Data items
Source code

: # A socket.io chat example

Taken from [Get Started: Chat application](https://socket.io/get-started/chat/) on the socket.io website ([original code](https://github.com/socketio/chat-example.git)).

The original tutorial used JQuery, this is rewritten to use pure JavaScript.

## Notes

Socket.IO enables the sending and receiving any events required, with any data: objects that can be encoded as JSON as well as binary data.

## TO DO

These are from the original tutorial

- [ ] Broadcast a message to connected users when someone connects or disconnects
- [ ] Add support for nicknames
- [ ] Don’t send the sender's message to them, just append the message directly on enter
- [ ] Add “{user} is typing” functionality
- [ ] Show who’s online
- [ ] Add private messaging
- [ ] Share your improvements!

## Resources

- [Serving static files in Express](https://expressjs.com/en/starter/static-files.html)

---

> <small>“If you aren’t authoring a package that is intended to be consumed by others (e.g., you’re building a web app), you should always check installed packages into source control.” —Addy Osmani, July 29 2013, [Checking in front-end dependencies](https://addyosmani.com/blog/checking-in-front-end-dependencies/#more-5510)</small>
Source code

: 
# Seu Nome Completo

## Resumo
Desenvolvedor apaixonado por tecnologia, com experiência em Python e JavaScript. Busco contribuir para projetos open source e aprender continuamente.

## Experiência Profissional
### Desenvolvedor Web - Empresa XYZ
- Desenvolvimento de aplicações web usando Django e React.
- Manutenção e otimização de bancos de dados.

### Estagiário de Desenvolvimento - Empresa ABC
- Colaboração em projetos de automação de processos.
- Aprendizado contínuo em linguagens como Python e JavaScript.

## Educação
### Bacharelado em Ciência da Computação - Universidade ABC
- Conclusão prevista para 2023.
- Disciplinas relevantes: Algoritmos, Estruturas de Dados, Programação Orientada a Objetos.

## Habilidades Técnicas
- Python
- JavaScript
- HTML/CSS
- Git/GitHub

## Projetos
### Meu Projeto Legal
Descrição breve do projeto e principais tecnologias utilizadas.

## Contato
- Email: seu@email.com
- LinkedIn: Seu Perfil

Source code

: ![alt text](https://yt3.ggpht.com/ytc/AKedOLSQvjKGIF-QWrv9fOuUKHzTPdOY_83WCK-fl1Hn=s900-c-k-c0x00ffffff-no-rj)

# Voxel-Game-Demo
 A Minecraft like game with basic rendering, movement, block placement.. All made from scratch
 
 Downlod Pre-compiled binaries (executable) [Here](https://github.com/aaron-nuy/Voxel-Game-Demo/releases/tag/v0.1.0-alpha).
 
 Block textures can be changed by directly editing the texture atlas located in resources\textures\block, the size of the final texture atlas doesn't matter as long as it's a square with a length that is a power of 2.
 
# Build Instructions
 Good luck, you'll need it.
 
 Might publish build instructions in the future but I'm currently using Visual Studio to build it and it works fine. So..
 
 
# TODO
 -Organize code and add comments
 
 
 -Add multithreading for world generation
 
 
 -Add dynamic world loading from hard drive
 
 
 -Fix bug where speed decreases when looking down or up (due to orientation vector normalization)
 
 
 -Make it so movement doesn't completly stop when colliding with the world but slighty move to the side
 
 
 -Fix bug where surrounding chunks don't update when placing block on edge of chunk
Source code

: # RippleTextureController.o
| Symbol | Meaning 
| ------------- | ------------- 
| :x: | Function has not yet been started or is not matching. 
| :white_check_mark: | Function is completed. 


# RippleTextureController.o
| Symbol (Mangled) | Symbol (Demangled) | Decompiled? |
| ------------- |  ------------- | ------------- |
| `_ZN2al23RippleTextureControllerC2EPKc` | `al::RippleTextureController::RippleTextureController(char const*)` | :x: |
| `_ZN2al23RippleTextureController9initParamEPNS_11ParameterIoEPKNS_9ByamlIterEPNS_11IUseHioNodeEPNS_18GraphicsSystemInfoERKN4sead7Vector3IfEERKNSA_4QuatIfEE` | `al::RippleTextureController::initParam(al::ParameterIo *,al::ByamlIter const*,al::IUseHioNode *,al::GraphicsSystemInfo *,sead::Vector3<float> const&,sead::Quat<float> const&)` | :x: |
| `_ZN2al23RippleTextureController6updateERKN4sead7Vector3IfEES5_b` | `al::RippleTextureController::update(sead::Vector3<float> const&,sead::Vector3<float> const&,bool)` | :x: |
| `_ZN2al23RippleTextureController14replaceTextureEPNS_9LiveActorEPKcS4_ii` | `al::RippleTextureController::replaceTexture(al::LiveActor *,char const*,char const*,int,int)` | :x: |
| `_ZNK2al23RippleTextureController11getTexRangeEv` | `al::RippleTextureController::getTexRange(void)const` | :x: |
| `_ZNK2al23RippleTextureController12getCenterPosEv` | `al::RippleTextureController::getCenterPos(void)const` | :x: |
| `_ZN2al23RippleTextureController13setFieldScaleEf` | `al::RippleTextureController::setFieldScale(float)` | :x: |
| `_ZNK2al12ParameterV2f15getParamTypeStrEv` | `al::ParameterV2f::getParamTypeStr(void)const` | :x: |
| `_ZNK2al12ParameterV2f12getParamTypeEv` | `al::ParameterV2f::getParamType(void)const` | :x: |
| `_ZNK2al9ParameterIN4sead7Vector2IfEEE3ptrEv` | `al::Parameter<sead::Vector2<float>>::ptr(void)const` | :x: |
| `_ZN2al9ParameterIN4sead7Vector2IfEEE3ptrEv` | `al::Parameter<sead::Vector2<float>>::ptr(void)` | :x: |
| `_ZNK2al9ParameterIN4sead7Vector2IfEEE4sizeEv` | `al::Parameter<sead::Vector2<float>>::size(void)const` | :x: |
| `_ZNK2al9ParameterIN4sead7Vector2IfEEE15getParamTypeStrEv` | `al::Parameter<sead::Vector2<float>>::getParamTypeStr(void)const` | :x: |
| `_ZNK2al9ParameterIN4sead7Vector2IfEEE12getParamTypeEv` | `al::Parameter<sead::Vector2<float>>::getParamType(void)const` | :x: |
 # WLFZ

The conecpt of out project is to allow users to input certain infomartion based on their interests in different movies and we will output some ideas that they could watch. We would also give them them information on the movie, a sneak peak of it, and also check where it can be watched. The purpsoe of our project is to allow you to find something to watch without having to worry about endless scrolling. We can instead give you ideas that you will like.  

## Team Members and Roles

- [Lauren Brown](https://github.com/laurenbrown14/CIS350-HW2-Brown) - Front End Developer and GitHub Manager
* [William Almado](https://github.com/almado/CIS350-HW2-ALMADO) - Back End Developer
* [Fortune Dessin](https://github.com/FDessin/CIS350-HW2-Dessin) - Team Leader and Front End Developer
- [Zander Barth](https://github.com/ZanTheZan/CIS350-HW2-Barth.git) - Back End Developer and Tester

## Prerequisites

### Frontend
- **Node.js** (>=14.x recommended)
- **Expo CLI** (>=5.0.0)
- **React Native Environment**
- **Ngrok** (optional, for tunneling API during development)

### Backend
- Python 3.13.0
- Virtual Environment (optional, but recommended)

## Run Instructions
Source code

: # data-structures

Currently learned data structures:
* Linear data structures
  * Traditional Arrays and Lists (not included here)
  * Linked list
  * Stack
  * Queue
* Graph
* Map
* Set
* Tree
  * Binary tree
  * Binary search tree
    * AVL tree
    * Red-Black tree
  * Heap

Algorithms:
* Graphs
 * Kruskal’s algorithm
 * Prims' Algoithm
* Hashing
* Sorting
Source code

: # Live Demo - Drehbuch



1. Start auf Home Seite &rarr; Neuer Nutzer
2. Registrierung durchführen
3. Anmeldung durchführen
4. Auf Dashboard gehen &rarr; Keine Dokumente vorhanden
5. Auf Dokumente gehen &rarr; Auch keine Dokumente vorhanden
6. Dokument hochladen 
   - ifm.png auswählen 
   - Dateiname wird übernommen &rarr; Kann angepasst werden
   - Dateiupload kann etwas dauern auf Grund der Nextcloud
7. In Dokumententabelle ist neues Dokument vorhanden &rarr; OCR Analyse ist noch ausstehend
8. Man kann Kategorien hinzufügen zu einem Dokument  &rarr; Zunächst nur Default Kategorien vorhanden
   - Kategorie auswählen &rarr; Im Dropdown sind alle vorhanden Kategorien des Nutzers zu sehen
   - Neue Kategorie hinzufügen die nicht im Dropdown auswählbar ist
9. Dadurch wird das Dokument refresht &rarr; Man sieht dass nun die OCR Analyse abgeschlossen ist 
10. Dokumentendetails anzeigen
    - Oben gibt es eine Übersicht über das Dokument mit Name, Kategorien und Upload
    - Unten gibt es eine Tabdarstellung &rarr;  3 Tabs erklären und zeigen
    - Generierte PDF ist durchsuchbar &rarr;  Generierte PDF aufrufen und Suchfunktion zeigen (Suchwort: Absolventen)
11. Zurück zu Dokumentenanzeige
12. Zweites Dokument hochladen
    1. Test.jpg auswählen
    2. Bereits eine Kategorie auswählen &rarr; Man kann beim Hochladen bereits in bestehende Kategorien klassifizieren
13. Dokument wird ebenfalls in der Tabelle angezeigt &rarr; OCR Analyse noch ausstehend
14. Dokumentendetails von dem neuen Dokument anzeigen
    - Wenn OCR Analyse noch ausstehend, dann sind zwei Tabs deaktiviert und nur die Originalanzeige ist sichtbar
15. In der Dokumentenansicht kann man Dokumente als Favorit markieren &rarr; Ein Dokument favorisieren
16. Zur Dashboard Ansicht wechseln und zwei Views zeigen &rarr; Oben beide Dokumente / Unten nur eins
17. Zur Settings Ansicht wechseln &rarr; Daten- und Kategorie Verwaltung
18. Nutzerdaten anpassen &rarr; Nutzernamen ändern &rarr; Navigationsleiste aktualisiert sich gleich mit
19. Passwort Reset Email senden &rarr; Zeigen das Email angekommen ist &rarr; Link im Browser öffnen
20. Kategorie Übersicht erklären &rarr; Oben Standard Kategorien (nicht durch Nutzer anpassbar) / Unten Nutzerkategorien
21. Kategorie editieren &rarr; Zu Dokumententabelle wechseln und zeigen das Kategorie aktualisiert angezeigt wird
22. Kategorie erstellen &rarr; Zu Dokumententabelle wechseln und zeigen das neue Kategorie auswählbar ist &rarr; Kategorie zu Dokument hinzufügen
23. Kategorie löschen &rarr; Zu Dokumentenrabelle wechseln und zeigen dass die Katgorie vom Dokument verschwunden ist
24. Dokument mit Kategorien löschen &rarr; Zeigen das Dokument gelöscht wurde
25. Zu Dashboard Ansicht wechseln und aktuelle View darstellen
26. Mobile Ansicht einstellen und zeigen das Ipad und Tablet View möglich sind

Work instructions: State the count of lines in the data holding the word "optional", adding nothing to it.

Exercise solution: 2